▶ **Task input**:
═══

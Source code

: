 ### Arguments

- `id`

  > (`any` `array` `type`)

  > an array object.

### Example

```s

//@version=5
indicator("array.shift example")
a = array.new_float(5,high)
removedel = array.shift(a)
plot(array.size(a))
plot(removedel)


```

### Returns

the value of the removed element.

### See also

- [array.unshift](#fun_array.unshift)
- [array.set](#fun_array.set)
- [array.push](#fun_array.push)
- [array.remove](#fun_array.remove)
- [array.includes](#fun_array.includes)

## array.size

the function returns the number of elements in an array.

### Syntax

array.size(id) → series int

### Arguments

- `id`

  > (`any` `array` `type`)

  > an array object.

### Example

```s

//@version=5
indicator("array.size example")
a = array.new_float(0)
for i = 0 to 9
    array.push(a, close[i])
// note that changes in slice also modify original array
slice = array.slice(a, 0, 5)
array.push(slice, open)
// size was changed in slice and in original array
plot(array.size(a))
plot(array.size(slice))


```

═══

▶ **What to work on**:
Among the lines of the entries above, count those containing the string "plot". Write the number alone.

▶ **Exercise answer**:
4